The short animation was created as an entry to the Team Video category of the CG Society XXVI Dreamscape challenge by Paul Capon, Mack Carruthers, Die Gaztelumendi and Mark Rodziewicz. “We were all working at Guru Studio in various roles when the CG Society Dreamscape challenge began,” says Capon.
“Mack and I had tried unsuccessfully to enter their previous espionage themed competition. So, knowing where we had gone wrong previously, assembling a team of folks with various complimentary talents was top priority.
“We knew that with the number of people on our team and the amount of time available to us, we needed to streamline the story as much as possible. One or two characters at most, simple sets and a plot, in this case a dream, that almost all of our viewers could relate to.”
Personal experience led the team to the final concept for the film. “Who hasn’t dreamt of falling at some point in their lives?” Capon says. “As someone who isn’t exactly keen on heights, it’s certainly something that haunts my dreams on occasion.
“When I first thought about it, I realised how perfect it was. It had everything we were looking for, really simple sets, one character, two if you include the rubber duck, and not render intensive. The basic idea was there, but the team and Mack in particular, fleshed out the idea and really helped give the short it’s bizarre sense of humour. “
With the film’s narrative decided, the team started building assets using Maya as their primary 3D application. “Everyone in the group knew it well,” says Rodziewics. During production, the team’s biggest challenge was the sheer amount of hurdles they encountered and the time frame they had to sort them.

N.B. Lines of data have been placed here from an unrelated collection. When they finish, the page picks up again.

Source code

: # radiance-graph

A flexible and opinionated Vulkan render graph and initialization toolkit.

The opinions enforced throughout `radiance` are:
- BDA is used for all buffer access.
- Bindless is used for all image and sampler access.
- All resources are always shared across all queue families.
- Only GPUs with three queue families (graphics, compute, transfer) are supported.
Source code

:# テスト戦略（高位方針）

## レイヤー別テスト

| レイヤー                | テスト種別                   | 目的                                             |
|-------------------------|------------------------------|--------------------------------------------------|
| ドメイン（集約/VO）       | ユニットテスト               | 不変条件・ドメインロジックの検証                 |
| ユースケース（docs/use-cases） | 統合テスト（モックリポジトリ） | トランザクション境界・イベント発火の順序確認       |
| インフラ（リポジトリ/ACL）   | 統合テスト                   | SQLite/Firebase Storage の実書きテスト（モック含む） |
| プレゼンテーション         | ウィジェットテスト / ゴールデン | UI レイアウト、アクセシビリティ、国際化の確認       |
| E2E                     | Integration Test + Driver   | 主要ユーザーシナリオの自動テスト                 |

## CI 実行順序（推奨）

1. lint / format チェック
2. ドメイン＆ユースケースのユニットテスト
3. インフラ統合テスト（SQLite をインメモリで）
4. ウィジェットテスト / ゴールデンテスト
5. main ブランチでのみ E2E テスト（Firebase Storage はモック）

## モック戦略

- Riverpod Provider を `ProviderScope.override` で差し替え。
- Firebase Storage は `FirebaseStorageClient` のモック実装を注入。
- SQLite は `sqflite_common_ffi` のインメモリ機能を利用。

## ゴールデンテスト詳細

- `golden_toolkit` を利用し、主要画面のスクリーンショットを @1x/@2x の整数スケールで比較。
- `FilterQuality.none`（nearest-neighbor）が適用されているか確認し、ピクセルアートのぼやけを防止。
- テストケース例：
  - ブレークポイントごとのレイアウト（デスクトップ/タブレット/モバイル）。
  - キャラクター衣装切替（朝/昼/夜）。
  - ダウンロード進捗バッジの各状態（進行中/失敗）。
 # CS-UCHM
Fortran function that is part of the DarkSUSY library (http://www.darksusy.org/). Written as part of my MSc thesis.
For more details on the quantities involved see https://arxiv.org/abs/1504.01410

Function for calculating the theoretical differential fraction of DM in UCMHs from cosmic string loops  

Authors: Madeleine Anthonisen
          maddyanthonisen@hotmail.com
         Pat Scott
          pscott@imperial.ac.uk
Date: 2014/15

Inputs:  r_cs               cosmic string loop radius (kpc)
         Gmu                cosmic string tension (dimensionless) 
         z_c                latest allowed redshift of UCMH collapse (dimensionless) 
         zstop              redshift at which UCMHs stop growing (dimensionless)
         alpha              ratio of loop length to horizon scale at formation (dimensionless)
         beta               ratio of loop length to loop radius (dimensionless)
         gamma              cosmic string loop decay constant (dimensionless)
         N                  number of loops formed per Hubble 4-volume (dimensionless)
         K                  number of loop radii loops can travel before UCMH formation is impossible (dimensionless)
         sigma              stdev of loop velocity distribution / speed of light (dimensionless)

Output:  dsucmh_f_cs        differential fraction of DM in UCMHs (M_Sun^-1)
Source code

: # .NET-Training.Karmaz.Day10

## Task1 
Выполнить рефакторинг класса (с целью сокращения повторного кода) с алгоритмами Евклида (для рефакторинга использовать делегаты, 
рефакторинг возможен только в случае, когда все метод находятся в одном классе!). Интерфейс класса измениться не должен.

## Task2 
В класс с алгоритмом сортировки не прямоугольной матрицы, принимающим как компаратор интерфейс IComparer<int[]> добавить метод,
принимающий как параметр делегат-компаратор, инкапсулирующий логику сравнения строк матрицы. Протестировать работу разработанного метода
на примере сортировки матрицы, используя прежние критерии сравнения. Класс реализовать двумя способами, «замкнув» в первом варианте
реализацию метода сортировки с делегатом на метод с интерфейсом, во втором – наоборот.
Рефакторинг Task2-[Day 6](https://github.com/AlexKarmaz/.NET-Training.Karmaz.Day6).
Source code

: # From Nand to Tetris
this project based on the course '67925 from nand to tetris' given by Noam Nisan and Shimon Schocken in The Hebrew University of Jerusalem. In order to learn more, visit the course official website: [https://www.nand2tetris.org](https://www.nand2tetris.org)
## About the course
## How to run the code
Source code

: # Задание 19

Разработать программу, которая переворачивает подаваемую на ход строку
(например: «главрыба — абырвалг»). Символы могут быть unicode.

“The greatest technical challenge was the amount of technical issues we had to solve,” Rodziewics explains. “Our first pass of renders revealed many errors, glitches and artifacts. There were some bad UV’s, flipped face normals, bad name-spaces/references, Gimbal issues, flickering, the list went on.
“Some of the problems were easy to solve, some not so much. But solutions were found in the forums and rendering artifacts were explained in Boaz Livny’s book “Mental Ray for Maya, 3ds Max and XSI”.
The time taken to overcome these issues meant reprecussions further down the pipeline. “About 2 days remaining into the challenge, it was realized that only one workstation would not be sufficient to render the remaining frames in time for the contest deadline,” says Rodziewics.
“Instead, we gave the rendering task to a web-based rendering service which saved us. We were able to make the submission deadline with only a few hours to spare.”
Having now finished the film and although time was a constant problem, the team are happy with the final short.
“The tight time constraints of the project didn’t allow us to polish the animation as much as we would have liked, but we can safely say we’re thrilled and fulfilled with the end result!” Carruthers comments. “Working together as a team, each of us putting our all into the creative process was a truly special experience.”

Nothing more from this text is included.